◆ **Entries supplied**:
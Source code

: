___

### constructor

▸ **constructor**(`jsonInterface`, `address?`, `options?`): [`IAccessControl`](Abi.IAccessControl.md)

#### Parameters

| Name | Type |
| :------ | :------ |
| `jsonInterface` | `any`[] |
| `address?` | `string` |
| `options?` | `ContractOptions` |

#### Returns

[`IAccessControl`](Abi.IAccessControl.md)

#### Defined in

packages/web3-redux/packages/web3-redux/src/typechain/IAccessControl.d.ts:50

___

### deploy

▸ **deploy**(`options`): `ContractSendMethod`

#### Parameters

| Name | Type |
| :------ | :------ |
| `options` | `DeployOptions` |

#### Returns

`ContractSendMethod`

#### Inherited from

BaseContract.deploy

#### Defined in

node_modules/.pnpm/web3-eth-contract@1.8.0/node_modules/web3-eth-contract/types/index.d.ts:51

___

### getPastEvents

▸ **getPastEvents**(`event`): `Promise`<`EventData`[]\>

◆ **What is required**: Restate word for word each line of the data from the one with "BaseContract.deploy" to the last, keeping both ends.

◆ **Your solution**:
BaseContract.deploy

#### Defined in

node_modules/.pnpm/web3-eth-contract@1.8.0/node_modules/web3-eth-contract/types/index.d.ts:51

___

### getPastEvents

▸ **getPastEvents**(`event`): `Promise`<`EventData`[]\>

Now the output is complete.